Add hallucination detection dataset operator #437

rootfs · 2026-01-09T00:05:54Z

We are building a ModernBERT based hallucination detector, inspired by LettuceDetect. The training dataset is based on RAGTruth, with LLM augmentation. In addition, the HaluEval dataset is converted to spans using NLI.

All these operators are included in this PR.

New operators for creating hallucination detection datasets: 1. LongContextFilterOperator - Filter samples by token count (8K+, 12K+, 16K+, etc.) - Uses HuggingFace tokenizers - Adds num_tokens column to output 2. HallucinationInjectionOperator - Inject RAGTruth-style hallucinations using LLM - Supports: Evident Conflict, Evident Baseless, Subtle Baseless, Subtle Conflict - Parses <hal>...</hal> tags to extract span positions - Configurable hallucination ratio 3. SpanAnnotationOperator - Convert document-level labels to span-level using NLI - Uses DeBERTa-v3-mnli-fever-anli by default - Identifies contradicting sentences Also includes: - Example pipeline in dataflow/example/HallucinationDetectionPipeline/ - Unit tests in test/test_hallucination_detection.py - README documentation Related: llm-semantic-router/longcontext-haldetect dataset

scripts/generate_with_dataflow.py: Complete pipeline for generating long-context hallucination detection datasets using DataFlow operators Features: - Filters NarrativeQA by token count (8K-24K) - Generates answers via vLLM API - Injects RAGTruth-style hallucinations (50%) - Outputs JSON with span annotations Tested: Generated 50 samples (25 hal, 25 supported) in 12K-14K range

Signed-off-by: Huamin Chen <hchen@redhat.com>

SunnyHaze

Hi, thank you very much for your interest in DataFlow and for submitting this PR.

Overall, we think this version still requires significant adjustments before it can fully align with the design patterns and conventions of DataFlow operators.

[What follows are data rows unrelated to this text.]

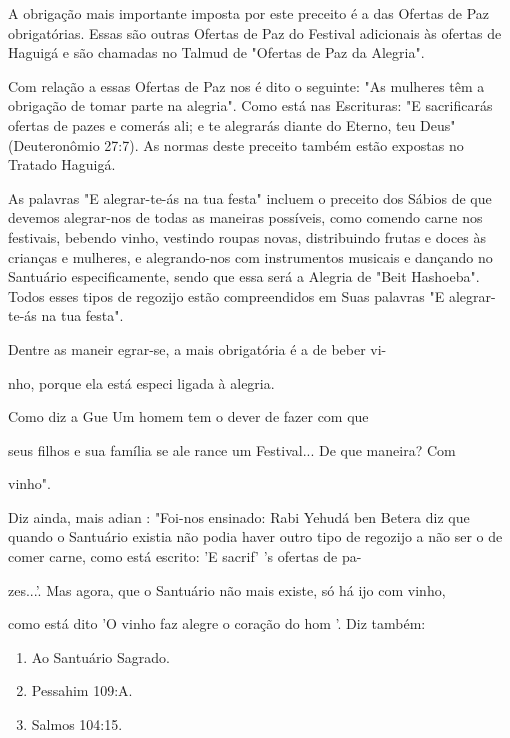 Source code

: \begin{itemize}
\begin{enumrate}
\begin{itemize}
\begin{itemize}
A obrigação mais importante imposta por este preceito é a das Ofer­tas
de Paz obrigatórias. Essas são outras Ofertas de Paz do Festival
adicionais às ofertas de Haguigá e são chamadas no Talmud de "Ofertas de
Paz da Alegria".

Com relação a essas Ofertas de Paz nos é dito o seguinte: "As mulhe­res
têm a obrigação de tomar parte na alegria". Como está nas Escrituras: "E
sacrificarás ofertas de pazes e comerás ali; e te alegrarás diante do
Eterno, teu Deus" (Deuteronômio 27:7). As normas deste preceito também
estão expostas no Tratado Haguigá.

As palavras "E alegrar-te-ás na tua festa" incluem o preceito dos
Sá­bios de que devemos alegrar-nos de todas as maneiras possíveis, como
comen­do carne nos festivais, bebendo vinho, vestindo roupas novas,
distribuindo frutas e doces às crianças e mulheres, e alegrando-nos com
instrumentos musicais e dançando no Santuário especificamente, sendo que
essa será a Alegria de "Beit Hashoeba". Todos esses tipos de regozijo
estão compreendidos em Suas pala­vras "E alegrar-te-ás na tua festa".

Dentre as maneir egrar-se, a mais obrigatória é a de beber vi-

nho, porque ela está especi ligada à alegria.

Como diz a Gue Um homem tem o dever de fazer com que

seus filhos e sua família se ale rance um Festival... De que maneira?
Com

vinho".

Diz ainda, mais adian : "Foi-nos ensinado: Rabi Yehudá ben Bete­ra diz
que quando o Santuário existia não podia haver outro tipo de regozijo a
não ser o de comer carne, como está escrito: 'E sacrif' 's ofertas de
pa-

zes...'. Mas agora, que o Santuário não mais existe, só há ijo com
vinho,

como está dito 'O vinho faz alegre o coração do hom '. Diz também:


\begin{enumerate}
\def\labelenumi{\arabic{enumi}.}
\setcounter{enumi}{70}
\item
 
 Ao Santuário Sagrado.
 
\item
 
 Pessahim 109:A.
 
\item
 
 Salmos 104:15.
 

\end{enumerate}
\end{itemize}
\end{itemize}
\end{enumrate}
\end{itemize}
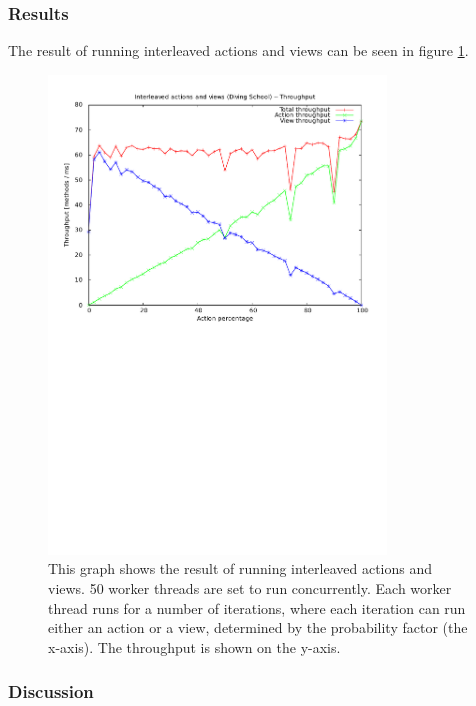 \subsubsection{Results}

The result of running interleaved actions and views can be seen in
figure \ref{fig:interleavedActionsAndViewsThroughput}.

\begin{figure}[h!]
\centering
\includegraphics[width=0.8\textwidth, trim=0 15cm 0 1cm] {img/interleavedActionsAndViewsThroughput.pdf}
\caption{This graph shows the result of running interleaved actions and views. 50 worker threads are set to run concurrently. Each worker thread runs for a number of iterations, where each iteration can run either an action or a view, determined by the probability factor (the x-axis). The throughput is shown on the y-axis.}
\label{fig:interleavedActionsAndViewsThroughput}
\end{figure}


\subsubsection{Discussion}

One of the core goals in DataFlow’s operator design is to ensure that operators are clear, structured, and easy for the DataFlow Agent to understand, so that they can be composed, rewritten, or further optimized at the prompt level.

In addition, we aim to keep the operator set in the main repository as converged and minimal as possible, avoiding excessive overlap or inconsistent design patterns in the core operator library.

Based on these considerations, we would like to offer the following suggestions:

1. If you would like this operator to be included in the DataFlow main operator library

Some further refinement may be needed in the following areas:

1.1 Operator categorization

Please clarify the functional category of this operator:
whether it can fit into the existing operator taxonomy,
or whether introducing a separate hallucination (or similar) category is truly necessary.
This decision has a direct impact on the overall structure and long-term maintainability of the operator system.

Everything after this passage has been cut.